Running BayesEoR

scripts/run-analysis.py provides an example driver script for running BayesEoR. This file contains all of the necessary steps to set up the bayeseor.posterior.PowerSpectrumPosteriorProbability class and to run MultiNest and obtain power spectrum posteriors.

There are currently two steps involved in a BayesEoR analysis

  1. Build the required matrices (CPUs only, no GPUs or MPI required)

  2. Run the power spectrum analysis (double precision GPUs recommended)

Below, we provide some useful information about the required Inputs and Analysis Steps. For additional help with running BayesEoR and setting analysis parameters, please see Setting Parameters. More information on running BayesEoR can also be found in Test Datasets.

Inputs

BayesEoR requires the following as inputs to run a power spectrum analysis:

  1. Analysis parameters

  2. Visibilities

  3. Instrument model

More information about each of these components can be found below.

Analysis Parameters

BayesEoR is configured via a set of analysis parameters which can be set via a configuration yaml file (recommended) or the command line. The provided configuration file (test_data/eor/config.yaml) provides an example of the minimum sufficient set of analysis parameters for a power spectrum analysis when using a pyuvdata-compatible file as input (more on this in the section below on Visibilities). Please see Setting Parameters for the contents of this file and bayeseor.params.BayesEoRParser for a description of each of the user-definable analysis parameters. The full list of parameters can also be displayed by running

python run-analysis.py --help

Some of the analysis parameters have quite obvious values. For example, nf and nt are simply the number of frequencies and times in the data being analyzed, respectively. Other parameters require a little more care. The parameters nu (the number of sampled Fourier modes along the u axis of the model uv plane) and fov_ra_eor (the field of view of the sky model along the right ascension axis) must be chosen more carefully. In addition to the field of view of the sky model, fov_ra_eor also determines the spacing between adjacent modes along the u axis of the model uv plane.

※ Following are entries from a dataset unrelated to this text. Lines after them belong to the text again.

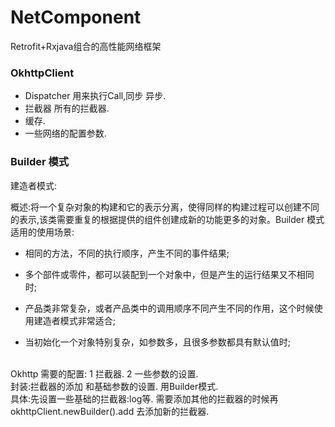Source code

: # NetComponent
Retrofit+Rxjava组合的高性能网络框架

### OkhttpClient 

* Dispatcher   用来执行Call,同步 异步.</br>
* 拦截器  所有的拦截器.</br>
* 缓存.</br>
* 一些网络的配置参数.</br>

### Builder 模式  

建造者模式:   

概述:将一个复杂对象的构建和它的表示分离，使得同样的构建过程可以创建不同的表示,该类需要重复的根据提供的组件创建成新的功能更多的对象。Builder 模式适用的使用场景:   
* 相同的方法，不同的执行顺序，产生不同的事件结果;   

* 多个部件或零件，都可以装配到一个对象中，但是产生的运行结果又不相同时;   

* 产品类非常复杂，或者产品类中的调用顺序不同产生不同的作用，这个时候使用建造者模式非常适合;   

* 当初始化一个对象特别复杂，如参数多，且很多参数都具有默认值时;   



</br>
Okhttp 需要的配置:  1 拦截器. 2  一些参数的设置. </br>
       封装:拦截器的添加 和基础参数的设置.  用Builder模式.</br>
       具体:先设置一些基础的拦截器:log等. 需要添加其他的拦截器的时候再 okhttpClient.newBuilder().add 去添加新的拦截器.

The value of nu must therefore be chosen to fully encompass the u coordinates sampled by the baselines in the input data. The beam must also be taken into account when choosing nu for a given fov_ra_eor as the beam effects the extent of the uv plane sampled by each baseline. The same arguments apply when choosing nv and fov_dec_eor as these quantities correspond to the v axis of the model uv plane and the declination axis of the sky model, respectively. Please see section 2.3 of Burba et al. 2023a for a more detailed discussion on choosing model parameters.

Visibilities

The input data are visibilities and are specified via the data_path (--data-path) argument in the configuration file (on the command line). They can be read in as a pyuvdata- (recommended) or numpy-compatible file. The required analysis parameters differ for each input and are described below.

pyuvdata-Compatible File

This is the recommended format for input data

Visibilities can be read via pyuvdata in .uvh5, .uvfits, or .ms format (measurement set functionality in pyuvdata requires an optional dependency of casacore). This is the recommended method for specifying input visibilities as no data preprocessing step is required (more on this in the subsection below). The data can be downselected via a suite of configuration file (command line) arguments, a subset of which is presented here:

  1. ant_str (--ant-str): antenna downselect string

  2. bl_cutoff (--bl-cutoff): maximum baseline length, \(b=\sqrt{u^2 + v^2}\), in meters

  3. pol (--pol): polarization string, e.g. ‘xx’, ‘yy’, ‘pI’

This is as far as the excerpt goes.